■ TO DO
If a line holds an image, leave the image out; write out everything else in the records exactly.

■ DATA LISTING

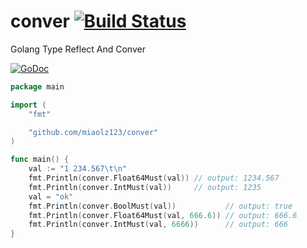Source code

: # conver [![Build Status](https://travis-ci.org/miaolz123/conver.svg?branch=master)](https://travis-ci.org/miaolz123/conver)
Golang Type Reflect And Conver

[![GoDoc](https://godoc.org/github.com/miaolz123/conver?status.svg)](https://godoc.org/github.com/miaolz123/conver)


```go
package main

import (
	"fmt"

	"github.com/miaolz123/conver"
)

func main() {
	val := "1 234.567\t\n"
	fmt.Println(conver.Float64Must(val)) // output: 1234.567
	fmt.Println(conver.IntMust(val))     // output: 1235
	val = "ok"
	fmt.Println(conver.BoolMust(val))           // output: true
	fmt.Println(conver.Float64Must(val, 666.6)) // output: 666.6
	fmt.Println(conver.IntMust(val, 6666))      // output: 666
}
```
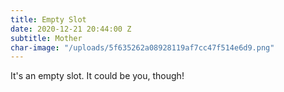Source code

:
 ```yaml
---
title: Empty Slot
date: 2020-12-21 20:44:00 Z
subtitle: Mother
char-image: "/uploads/5f635262a08928119af7cc47f514e6d9.png"
---
```


It's an empty slot. It could be you, though!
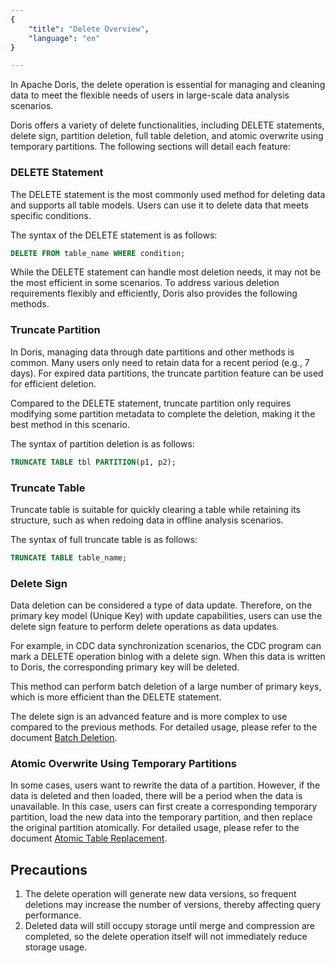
 ```yaml
---
{
    "title": "Delete Overview",
    "language": "en"
}

---
```


<!-- 
Licensed to the Apache Software Foundation (ASF) under one
or more contributor license agreements.  See the NOTICE file
distributed with this work for additional information
regarding copyright ownership.  The ASF licenses this file
to you under the Apache License, Version 2.0 (the
"License"); you may not use this file except in compliance
with the License.  You may obtain a copy of the License at

  http://www.apache.org/licenses/LICENSE-2.0

Unless required by applicable law or agreed to in writing,
software distributed under the License is distributed on an
"AS IS" BASIS, WITHOUT WARRANTIES OR CONDITIONS OF ANY
KIND, either express or implied.  See the License for the
specific language governing permissions and limitations
under the License.
-->

In Apache Doris, the delete operation is essential for managing and cleaning data to meet the flexible needs of users in large-scale data analysis scenarios.

Doris offers a variety of delete functionalities, including DELETE statements, delete sign, partition deletion, full table deletion, and atomic overwrite using temporary partitions. The following sections will detail each feature:

### DELETE Statement

The DELETE statement is the most commonly used method for deleting data and supports all table models. Users can use it to delete data that meets specific conditions.

The syntax of the DELETE statement is as follows:

```sql
DELETE FROM table_name WHERE condition;
```

While the DELETE statement can handle most deletion needs, it may not be the most efficient in some scenarios. To address various deletion requirements flexibly and efficiently, Doris also provides the following methods.

### Truncate Partition 

In Doris, managing data through date partitions and other methods is common. Many users only need to retain data for a recent period (e.g., 7 days). For expired data partitions, the truncate partition feature can be used for efficient deletion.

Compared to the DELETE statement, truncate partition only requires modifying some partition metadata to complete the deletion, making it the best method in this scenario.

The syntax of partition deletion is as follows:

```sql
TRUNCATE TABLE tbl PARTITION(p1, p2);
```

### Truncate Table

Truncate table is suitable for quickly clearing a table while retaining its structure, such as when redoing data in offline analysis scenarios.

The syntax of full truncate table is as follows:

```sql
TRUNCATE TABLE table_name;
```

### Delete Sign 

Data deletion can be considered a type of data update. Therefore, on the primary key model (Unique Key) with update capabilities, users can use the delete sign feature to perform delete operations as data updates.

For example, in CDC data synchronization scenarios, the CDC program can mark a DELETE operation binlog with a delete sign. When this data is written to Doris, the corresponding primary key will be deleted.

This method can perform batch deletion of a large number of primary keys, which is more efficient than the DELETE statement.

The delete sign is an advanced feature and is more complex to use compared to the previous methods. For detailed usage, please refer to the document [Batch Deletion](./batch-delete-manual.md).

### Atomic Overwrite Using Temporary Partitions

In some cases, users want to rewrite the data of a partition. However, if the data is deleted and then loaded, there will be a period when the data is unavailable. In this case, users can first create a corresponding temporary partition, load the new data into the temporary partition, and then replace the original partition atomically. For detailed usage, please refer to the document [Atomic Table Replacement](./atomicity-replace.md).

## Precautions

1. The delete operation will generate new data versions, so frequent deletions may increase the number of versions, thereby affecting query performance.
2. Deleted data will still occupy storage until merge and compression are completed, so the delete operation itself will not immediately reduce storage usage.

■ FINISHED EXERCISE
Source code

: # conver [![Build Status](https://travis-ci.org/miaolz123/conver.svg?branch=master)](https://travis-ci.org/miaolz123/conver)
Golang Type Reflect And Conver

[![GoDoc](https://godoc.org/github.com/miaolz123/conver?status.svg)](https://godoc.org/github.com/miaolz123/conver)


```go
package main

import (
	"fmt"

	"github.com/miaolz123/conver"
)

func main() {
	val := "1 234.567\t\n"
	fmt.Println(conver.Float64Must(val)) // output: 1234.567
	fmt.Println(conver.IntMust(val))     // output: 1235
	val = "ok"
	fmt.Println(conver.BoolMust(val))           // output: true
	fmt.Println(conver.Float64Must(val, 666.6)) // output: 666.6
	fmt.Println(conver.IntMust(val, 6666))      // output: 666
}
```
Source code

:
 ```yaml
---
title: Empty Slot
date: 2020-12-21 20:44:00 Z
subtitle: Mother
char-image: "/uploads/5f635262a08928119af7cc47f514e6d9.png"
---
```


It's an empty slot. It could be you, though!
 ```yaml
---
{
    "title": "Delete Overview",
    "language": "en"
}

---
```


<!-- 
Licensed to the Apache Software Foundation (ASF) under one
or more contributor license agreements.  See the NOTICE file
distributed with this work for additional information
regarding copyright ownership.  The ASF licenses this file
to you under the Apache License, Version 2.0 (the
"License"); you may not use this file except in compliance
with the License.  You may obtain a copy of the License at

  http://www.apache.org/licenses/LICENSE-2.0

Unless required by applicable law or agreed to in writing,
software distributed under the License is distributed on an
"AS IS" BASIS, WITHOUT WARRANTIES OR CONDITIONS OF ANY
KIND, either express or implied.  See the License for the
specific language governing permissions and limitations
under the License.
-->

In Apache Doris, the delete operation is essential for managing and cleaning data to meet the flexible needs of users in large-scale data analysis scenarios.

Doris offers a variety of delete functionalities, including DELETE statements, delete sign, partition deletion, full table deletion, and atomic overwrite using temporary partitions. The following sections will detail each feature:

### DELETE Statement

The DELETE statement is the most commonly used method for deleting data and supports all table models. Users can use it to delete data that meets specific conditions.

The syntax of the DELETE statement is as follows:

```sql
DELETE FROM table_name WHERE condition;
```

While the DELETE statement can handle most deletion needs, it may not be the most efficient in some scenarios. To address various deletion requirements flexibly and efficiently, Doris also provides the following methods.

### Truncate Partition 

In Doris, managing data through date partitions and other methods is common. Many users only need to retain data for a recent period (e.g., 7 days). For expired data partitions, the truncate partition feature can be used for efficient deletion.

Compared to the DELETE statement, truncate partition only requires modifying some partition metadata to complete the deletion, making it the best method in this scenario.

The syntax of partition deletion is as follows:

```sql
TRUNCATE TABLE tbl PARTITION(p1, p2);
```

### Truncate Table

Truncate table is suitable for quickly clearing a table while retaining its structure, such as when redoing data in offline analysis scenarios.

The syntax of full truncate table is as follows:

```sql
TRUNCATE TABLE table_name;
```

### Delete Sign 

Data deletion can be considered a type of data update. Therefore, on the primary key model (Unique Key) with update capabilities, users can use the delete sign feature to perform delete operations as data updates.

For example, in CDC data synchronization scenarios, the CDC program can mark a DELETE operation binlog with a delete sign. When this data is written to Doris, the corresponding primary key will be deleted.

This method can perform batch deletion of a large number of primary keys, which is more efficient than the DELETE statement.

The delete sign is an advanced feature and is more complex to use compared to the previous methods. For detailed usage, please refer to the document [Batch Deletion](./batch-delete-manual.md).

### Atomic Overwrite Using Temporary Partitions

In some cases, users want to rewrite the data of a partition. However, if the data is deleted and then loaded, there will be a period when the data is unavailable. In this case, users can first create a corresponding temporary partition, load the new data into the temporary partition, and then replace the original partition atomically. For detailed usage, please refer to the document [Atomic Table Replacement](./atomicity-replace.md).

## Precautions

1. The delete operation will generate new data versions, so frequent deletions may increase the number of versions, thereby affecting query performance.
2. Deleted data will still occupy storage until merge and compression are completed, so the delete operation itself will not immediately reduce storage usage.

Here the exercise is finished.